The task
Lines containing the word "associé" are to be copied from the data below.

[[ Records provided open ]]

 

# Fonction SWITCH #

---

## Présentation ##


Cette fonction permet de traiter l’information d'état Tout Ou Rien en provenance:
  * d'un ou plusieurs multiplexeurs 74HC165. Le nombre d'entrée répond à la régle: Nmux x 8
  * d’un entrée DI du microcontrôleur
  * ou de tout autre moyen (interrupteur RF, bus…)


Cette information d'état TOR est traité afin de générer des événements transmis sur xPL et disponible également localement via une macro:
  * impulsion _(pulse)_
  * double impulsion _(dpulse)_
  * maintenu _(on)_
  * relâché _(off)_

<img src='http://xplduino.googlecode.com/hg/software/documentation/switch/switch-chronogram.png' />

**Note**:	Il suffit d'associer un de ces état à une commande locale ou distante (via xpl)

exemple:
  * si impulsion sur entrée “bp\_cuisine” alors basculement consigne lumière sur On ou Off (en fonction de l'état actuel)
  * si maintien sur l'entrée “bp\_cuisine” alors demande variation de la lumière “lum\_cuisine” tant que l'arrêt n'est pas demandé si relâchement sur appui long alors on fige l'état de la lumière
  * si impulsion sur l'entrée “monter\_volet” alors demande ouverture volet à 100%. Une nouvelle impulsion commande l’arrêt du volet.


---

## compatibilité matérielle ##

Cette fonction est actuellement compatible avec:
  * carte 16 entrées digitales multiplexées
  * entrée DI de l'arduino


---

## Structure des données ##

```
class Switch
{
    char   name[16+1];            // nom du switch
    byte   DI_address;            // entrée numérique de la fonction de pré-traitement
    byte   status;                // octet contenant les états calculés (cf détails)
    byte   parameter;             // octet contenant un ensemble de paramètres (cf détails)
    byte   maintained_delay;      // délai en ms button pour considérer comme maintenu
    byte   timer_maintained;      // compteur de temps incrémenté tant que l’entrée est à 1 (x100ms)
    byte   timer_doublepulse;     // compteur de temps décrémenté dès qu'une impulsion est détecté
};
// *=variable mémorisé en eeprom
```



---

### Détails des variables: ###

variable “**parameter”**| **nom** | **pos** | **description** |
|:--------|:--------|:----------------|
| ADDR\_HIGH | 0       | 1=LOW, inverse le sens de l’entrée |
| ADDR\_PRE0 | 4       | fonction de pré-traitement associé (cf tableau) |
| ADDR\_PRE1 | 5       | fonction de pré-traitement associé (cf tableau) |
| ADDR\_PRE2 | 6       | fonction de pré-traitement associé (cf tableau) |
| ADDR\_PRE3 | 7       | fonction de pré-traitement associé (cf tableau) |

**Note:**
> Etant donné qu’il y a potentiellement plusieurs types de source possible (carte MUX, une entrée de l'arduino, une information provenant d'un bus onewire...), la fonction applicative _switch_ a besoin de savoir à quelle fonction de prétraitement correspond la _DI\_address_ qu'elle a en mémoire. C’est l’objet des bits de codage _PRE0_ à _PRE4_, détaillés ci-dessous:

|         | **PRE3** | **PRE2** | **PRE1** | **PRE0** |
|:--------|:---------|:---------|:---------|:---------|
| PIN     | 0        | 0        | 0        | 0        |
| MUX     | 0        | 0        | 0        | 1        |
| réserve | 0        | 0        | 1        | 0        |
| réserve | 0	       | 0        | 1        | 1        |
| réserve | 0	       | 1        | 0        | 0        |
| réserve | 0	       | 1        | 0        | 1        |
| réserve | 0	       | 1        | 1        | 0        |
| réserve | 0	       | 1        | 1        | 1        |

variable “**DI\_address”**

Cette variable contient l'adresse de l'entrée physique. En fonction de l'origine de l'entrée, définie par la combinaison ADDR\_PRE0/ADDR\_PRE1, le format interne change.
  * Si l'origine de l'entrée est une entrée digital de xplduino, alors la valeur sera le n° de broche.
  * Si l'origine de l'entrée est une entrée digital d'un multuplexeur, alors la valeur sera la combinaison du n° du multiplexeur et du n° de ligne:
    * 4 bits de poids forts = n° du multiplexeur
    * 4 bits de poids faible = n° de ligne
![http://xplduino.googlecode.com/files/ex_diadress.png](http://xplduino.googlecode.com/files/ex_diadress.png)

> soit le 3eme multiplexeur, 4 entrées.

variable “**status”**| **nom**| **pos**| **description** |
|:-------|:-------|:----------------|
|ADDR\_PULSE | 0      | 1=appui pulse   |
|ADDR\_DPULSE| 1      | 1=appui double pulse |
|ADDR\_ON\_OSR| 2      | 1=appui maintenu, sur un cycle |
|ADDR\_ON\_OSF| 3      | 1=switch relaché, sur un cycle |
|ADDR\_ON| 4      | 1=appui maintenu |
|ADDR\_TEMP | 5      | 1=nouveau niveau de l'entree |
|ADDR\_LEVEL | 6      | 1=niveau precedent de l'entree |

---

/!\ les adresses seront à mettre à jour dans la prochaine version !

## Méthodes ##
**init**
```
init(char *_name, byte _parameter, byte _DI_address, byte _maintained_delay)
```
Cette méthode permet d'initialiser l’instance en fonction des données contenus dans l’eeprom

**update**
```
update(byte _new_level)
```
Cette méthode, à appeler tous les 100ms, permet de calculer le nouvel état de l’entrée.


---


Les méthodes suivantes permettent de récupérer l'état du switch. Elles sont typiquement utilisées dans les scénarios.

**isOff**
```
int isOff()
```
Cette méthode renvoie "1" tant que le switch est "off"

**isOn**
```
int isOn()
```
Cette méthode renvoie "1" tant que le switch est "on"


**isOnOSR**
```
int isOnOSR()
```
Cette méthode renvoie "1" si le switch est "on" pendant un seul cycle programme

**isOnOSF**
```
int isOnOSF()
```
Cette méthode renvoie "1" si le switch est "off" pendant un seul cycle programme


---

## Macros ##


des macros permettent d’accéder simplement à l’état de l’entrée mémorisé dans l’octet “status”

[[ Records provided closed ]]

Exercise solution
| ADDR\_PRE0 | 4       | fonction de pré-traitement associé (cf tableau) |
| ADDR\_PRE1 | 5       | fonction de pré-traitement associé (cf tableau) |
| ADDR\_PRE2 | 6       | fonction de pré-traitement associé (cf tableau) |
| ADDR\_PRE3 | 7       | fonction de pré-traitement associé (cf tableau) |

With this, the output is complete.